Many people find email or text messages easier to process and manage than phone calls, let alone the dreaded video meeting. We asked autism advocate and blogger Actually Aspling, (via email!) to explain why she finds that phone calls can be anxiety-inducing but text-based communication creates less pressure:
“I'll be honest, 99.9% of the time I prefer text based communication methods, for example emails and text messages. That's because I find phone calls incredibly intimidating and scary. With a phone call it's difficult to understand intonation and work out the caller's intention. Most times I won't answer the phone and will reply with a 'please text me instead' message.
“A lot of the time I find it difficult to process verbal information, and sometimes I miss a lot of what's been said. Whereas with text I have the comfort to re-read and process the information. I also find that on the phone I stumble and forget what to say, I tend to freeze because of nerves and anxiety. However with email I'm able to spend extra time with wording, I can edit everything so that it makes sense; something I find really useful.
“Text messages/emails are also less confusing, because I don't have to try and decode someone's tone or expression, I can just read the message and reply. I don't have to worry about my own body language and expression either, because no one can see it, granted with phone calls you are virtually invisible, but I have to be careful with my tone.

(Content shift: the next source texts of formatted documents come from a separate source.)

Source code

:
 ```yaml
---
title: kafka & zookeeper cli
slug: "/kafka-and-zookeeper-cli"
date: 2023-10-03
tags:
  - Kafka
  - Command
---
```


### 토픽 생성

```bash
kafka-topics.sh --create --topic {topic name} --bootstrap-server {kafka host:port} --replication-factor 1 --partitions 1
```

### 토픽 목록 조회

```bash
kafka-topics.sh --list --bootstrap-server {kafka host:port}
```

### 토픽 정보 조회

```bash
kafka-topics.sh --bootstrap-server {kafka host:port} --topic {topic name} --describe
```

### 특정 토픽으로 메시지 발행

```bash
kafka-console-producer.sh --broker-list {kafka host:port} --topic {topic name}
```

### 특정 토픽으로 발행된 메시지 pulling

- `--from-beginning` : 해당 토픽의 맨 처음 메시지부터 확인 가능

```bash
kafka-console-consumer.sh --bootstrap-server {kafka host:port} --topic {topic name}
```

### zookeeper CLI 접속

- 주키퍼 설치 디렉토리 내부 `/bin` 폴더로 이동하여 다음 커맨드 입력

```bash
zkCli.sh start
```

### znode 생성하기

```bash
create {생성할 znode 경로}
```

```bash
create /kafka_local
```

“Sometimes though I do have to make phone calls, and even though I find it difficult I can physically do it, but the comedown afterwards can be challenging. I find phone calls make me incredibly anxious, so I'll be fidgety and hyper, and then afterwards I'll be extremely exhausted. People don't realise how much little things can tire me out, how the simplest tasks can lead to burn out.
“It's important to remember that communication style preferences can differ depending on person, but it's essential we respect people's choice. So send that email, or text, and hold off making the phone call if you can.”